◆ **EXERCISE AIM**: Lines of the data that contain the word "zeta" are the ones to copy.

◆ **EXTRACTED ENTRIES**:
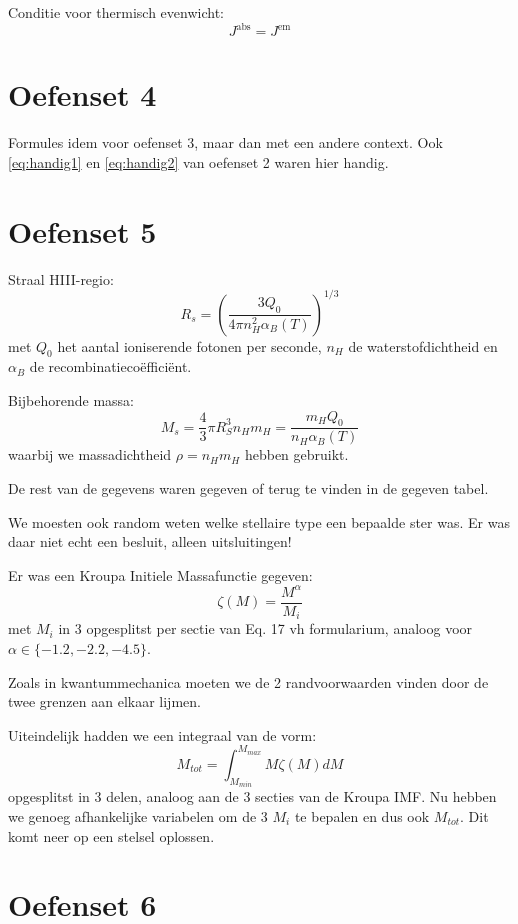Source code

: \documentclass[a4paper,twoside]{article}
\theoremstyle{definition}
\theoremstyle{plain}
\begin{document}
Conditie voor thermisch evenwicht:
\begin{equation}
    J^\text{abs} = J^\text{em}
\end{equation}  

\section{Oefenset 4}

Formules idem voor oefenset 3, maar dan met een andere context.
Ook \eqref{eq:handig1} en \eqref{eq:handig2} van oefenset 2 waren hier handig.


\section{Oefenset 5}

Straal HIII-regio:
\begin{equation}
    R_s = \left( \frac{3 Q_0}{4 \pi n_H^2 \alpha_B (T)} \right)^{1/3}
\end{equation}  
met \(Q_0\) het aantal ioniserende fotonen per seconde, \(n_H\) de waterstofdichtheid en \(\alpha_B\) de recombinatiecoëfficiënt.

Bijbehorende massa:
\begin{equation}
    M_s = \frac{4}{3} \pi R_S^3 n_H m_H = \frac{m_H Q_0}{n_H \alpha_B (T)}
\end{equation}
waarbij we massadichtheid \(\rho = n_H m_H\) hebben gebruikt.

De rest van de gegevens waren gegeven of terug te vinden in de gegeven tabel.

We moesten ook random weten welke stellaire type een bepaalde ster was.
Er was daar niet echt een besluit, alleen uitsluitingen!

Er was een Kroupa Initiele Massafunctie gegeven:
\[
\zeta (M) = \frac{M^\alpha}{M_i}
\]
met \(M_i\) in 3 opgesplitst per sectie van Eq. 17 vh formularium, analoog voor \(\alpha \in \{-1.2, -2.2, -4.5\}\).

Zoals in kwantummechanica moeten we de 2 randvoorwaarden vinden door de twee grenzen aan elkaar lijmen.

Uiteindelijk hadden we een integraal van de vorm:
\[
M_{tot} = \int_{M_{min}}^{M_{max}}  M \zeta (M) dM
\]
opgesplitst in 3 delen, analoog aan de 3 secties van de Kroupa IMF.
Nu hebben we genoeg afhankelijke variabelen om de 3 \(M_i\) te bepalen en dus ook \(M_{tot}\).
Dit komt neer op een stelsel oplossen.
\section{Oefenset 6}
\end{document}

◆ **FINISHED TASK**:
\zeta (M) = \frac{M^\alpha}{M_i}
M_{tot} = \int_{M_{min}}^{M_{max}}  M \zeta (M) dM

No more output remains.